Not only do all of us sport enormous third-trimester bellies–highlighted or camouflaged by various fashions–but I spy other swollen feet, others who have difficulty getting up from the low couches, and the telltale navy blue cotton band that characterizes most maternity jeans. As I’ve watched myself change in the mirror over the past several months, I have felt shock, occasional admiration, occasional horror. We change all the time, but rarely–I think–so quickly, so obviously.

I have grown used to many changes and I call that progress. The learning curve, though, can be so frustrating. Just when I think I’ve caught up, learned enough, mastered the French medical vocabulary, gotten good test results, or learned to balance all this new weight, there’s something new. Some new little worry, some new symptom, a new specialist to see just because (I suspect) my doctor is overcautious.

On my first visit to the midwife’s, I was nervous, not at all sure to what degree my personal space would be compromised. Now I enjoy the visits, trusting as I do that knowledge is power. While my doctor has no time, the midwife seems to have nothing but, despite juggling ten tasks (and a baby) at once. 

That first visit, the midwife puts the fetal monitor on my belly. I have a lifetime history of malaise around blood, needles, medical interventions, and even stressful-sounding beeping noises. It’s a proper phobia. I’m a fainter. The fetal monitor seems, somehow, to interest my baby, like it wants to show off for the attention. Previously that morning, I’d noticed nothing. As soon as I’m attached to this machine, wild movements start. The baby kicks around so furiously that my stomach–and by extension, the monitor–moves too. The numbers on the screen fluctuate rapidly and the sound of my baby’s heart is amplified, deafening. buhBOOMbuhBOOMbuhBOOMbuhBOOM. 

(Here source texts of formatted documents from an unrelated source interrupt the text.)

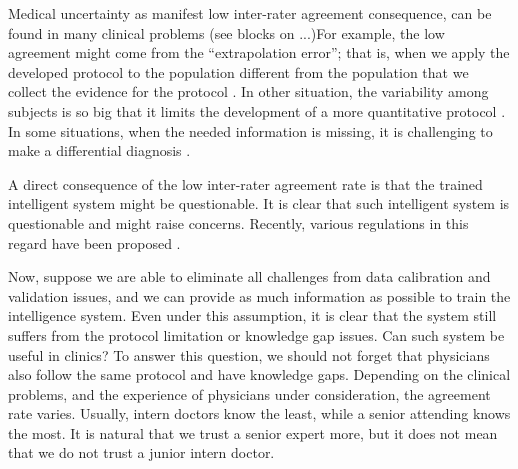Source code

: \documentclass[11pt]{article}
\begin{document}


  Medical uncertainty as manifest low inter-rater agreement
  consequence, can be found in many clinical problems (see blocks on
  ...)For example, the low agreement might come from the
  ``extrapolation error''; that is, when we apply the developed
  protocol to the population different from the population that we
  collect the evidence for the protocol \cite{brosnan2015modest}.  In
  other situation, the variability among subjects is so big that it
  limits the development of a more quantitative protocol
  \cite{venhola2003interobserver}. In some situations, when the needed
  information is missing, it is challenging to make a differential
  diagnosis \cite{moncada2011reading}.

  A direct consequence of the low inter-rater agreement rate is that the trained intelligent system might be questionable. 
%  
It is clear that such intelligent system is questionable and might raise concerns. Recently, various regulations in this regard have been proposed \cite{price2014black,ford2016privacy}.


Now, suppose we are able to eliminate all challenges from data
calibration and validation issues, and we can provide as much
information as possible to train the intelligence system. Even under
this assumption, it is clear that the system still suffers from the
protocol limitation or knowledge gap issues. Can such system be useful
in clinics? To answer this question, we should not forget that
physicians also follow the same protocol and have knowledge
gaps. Depending on the clinical problems, and the experience of
physicians under consideration, the agreement rate varies. Usually,
intern doctors know the least, while a senior attending knows the
most. It is natural that we trust a senior expert more, but it does
not mean that we do not trust a junior intern doctor.
\end{document}
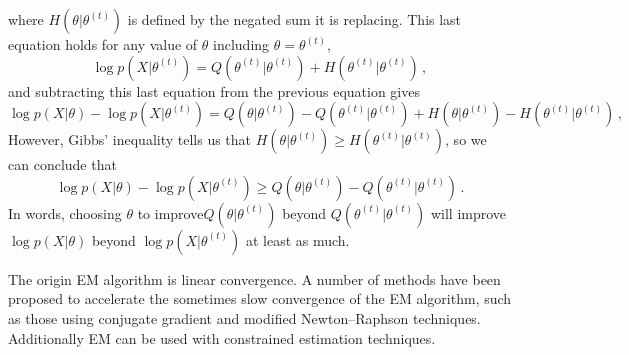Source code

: \documentclass[11pt]{article}
\begin{document}
where $H(\theta|\theta^{(t)})$ is defined by the negated sum it is replacing. This last equation holds for any value of $\theta$ including $\theta = \theta^{(t)}$,
$$
        \log p({X}|\theta^{(t)}) = Q(\theta^{(t)}|\theta^{(t)}) + H(\theta^{(t)}|\theta^{(t)}) \,, 
$$
and subtracting this last equation from the previous equation gives
$$
        \log p({X}|\theta) - \log p({X}|\theta^{(t)}) = Q(\theta|\theta^{(t)}) - Q(\theta^{(t)}|\theta^{(t)}) + H(\theta|\theta^{(t)}) - H(\theta^{(t)}|\theta^{(t)}) \,, 
$$
However, Gibbs' inequality tells us that $H(\theta|\theta^{(t)}) \ge H(\theta^{(t)}|\theta^{(t)})$, so we can conclude that
$$
        \log p({X}|\theta) - \log p({X}|\theta^{(t)}) \ge Q(\theta|\theta^{(t)}) - Q(\theta^{(t)}|\theta^{(t)}) \,. 
$$
In words, choosing $\theta$ to improve$ Q(\theta|\theta^{(t)})$ beyond $Q(\theta^{(t)}|\theta^{(t)})$ will improve $\log p({X}|\theta)$ beyond $\log p({X}|\theta^{(t)})$ at least as much.

The origin EM algorithm is linear convergence. A number of methods have been proposed to accelerate the sometimes slow convergence of the EM algorithm, such as those using conjugate gradient and modified Newton–Raphson techniques. Additionally EM can be used with constrained estimation techniques.
\end{document}
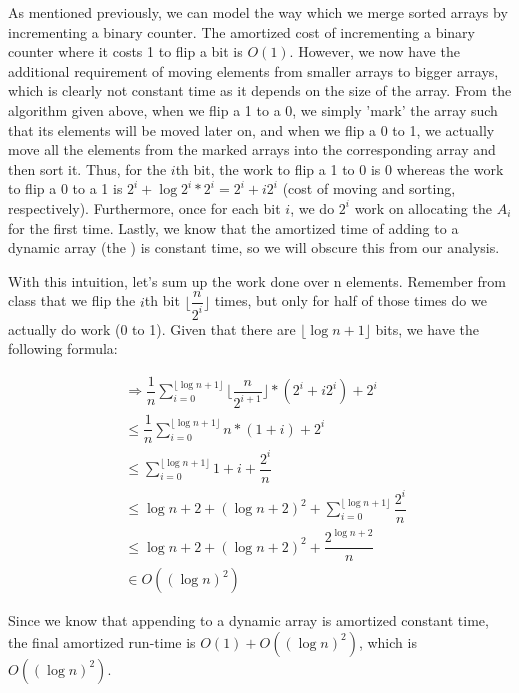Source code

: \documentclass{article}
\newcommand\floor[1]{\lfloor#1\rfloor}
\begin{document}
As mentioned previously, we can model the way which we merge sorted arrays by incrementing a binary counter. The
amortized cost of incrementing a binary counter where it costs 1 to flip a bit is $O(1)$. However, we now have the
additional requirement of moving elements from smaller arrays to bigger arrays, which is clearly not constant
time as it depends on the size of the array. From the algorithm given above, when we flip a 1 to a 0, we
simply 'mark' the array such that its elements will be moved later on, and when we flip a 0 to 1, we actually
move all the elements from the marked arrays into the corresponding array and then sort it.
Thus, for the $i$th bit, the work to flip a 1 to 0 is 0 whereas the work to flip a 0 to a 1 is
$2^i + \log 2^i * 2^i = 2^i + i2^i$ (cost of moving and sorting, respectively). Furthermore, once for each bit $i$, we do $2^i$ work on allocating the
$A_i$ for the first time. Lastly, we know that the amortized time of adding to a dynamic array (the )
is constant time, so we will obscure this from our analysis.

With this intuition, let's sum up the work done over n elements. Remember from class that we flip the
$i$th bit $\floor{\dfrac{n}{2^i}}$ times, but only for half of those times do we actually do work (0 to 1).
Given that there are $\floor{\log n + 1}$ bits, we have the following formula:

\begin{align*}
    & \Rightarrow \dfrac{1}{n} \sum\limits_{i=0}^{ \floor{\log n + 1} } \floor{\dfrac{n}{2^{i+1}}} * (2^{i} + i2^i) +
    2^i \\
    & \leq \dfrac{1}{n} \sum\limits_{i=0}^{ \floor{\log n + 1} } n * (1 + i) + 2^i \\
    & \leq  \sum\limits_{i=0}^{ \floor{\log n + 1} } 1 + i + \dfrac{2^i}{n} \\
    & \leq  \log n + 2 + (\log n + 2)^2 + \sum\limits_{i=0}^{ \floor{\log n + 1} } \dfrac{2^i}{n} \\
    & \leq  \log n + 2 + (\log n + 2)^2 + \dfrac{2^{\log n + 2}}{n} \\
    & \in O((\log n)^2)
\end{align*}

Since we know that appending to a dynamic array is amortized constant time, the final amortized run-time is
$O(1) + O((\log n)^2)$, which is $O((\log n)^2)$.
\end{document}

We hear something else, too, a little popping noise. The baby has the hiccups, the midwife tells me. I smile weakly. The concept is sweet. Amazing. Human. But what I’m looking at is my stomach, and here’s what I think, just before I almost lose consciousness. I think it’s something out of Looney Tunes. It looks like two small animals trapped in a bag, fighting to get out. A fist here. Pow. A kick there. Bam. 

I think: alien. Everything looks far away and I’m sweating like I’ve just come in from a run. My heart rate plummets. I am in the tunnel I’ve known since childhood, where I feel a misery and dread and pain that is typically only soothed by losing consciousness. My blood pressure, the midwife finds when she measures, has dropped to a ridiculously low level. My baby’s vitals have changed too. Then, somehow, I manage to come back. No fainting.

It means everything that the midwife doesn’t treat me like I’m weak or silly. She doesn’t express doubt or an attitude like–ha, good luck actually giving birth. She doesn’t laugh or say, wow, there’s a sensitive one. Instead she tells me something that surprises me: she too dealt with the same problem until her early twenties. Until after the first year of her midwifery studies. She says practice and gradual exposure was the solution. She says we’ll try this again, and again, until I’m okay with it.

At the next visit, I manage the monitoring with almost no discomfort. Ditto for the third. Each time I leave, I ask her a few more questions. Frankly I am most scared of giving birth in a country not known for customer service. I’ve heard stories of patients’ preferences being expressly disregarded. Google reviews of this very maternité say, in English and in French: that was the worst day of my life. I’m terrified of being forced into an outdated or unnecessary medical procedure. I am also very aware that I will likely lack the strength to both give birth and also fight the Man.

The midwife answers all my questions. She even alerts me when a French practice or standard tends to differ from the American one. This, to me, lends her a great deal of credibility. Still I feel the niggling worry of all these what-ifs.

She looks straight at me. She holds my face, says ça va bien se passer. It will be fine. She makes it possible to believe that this could be true.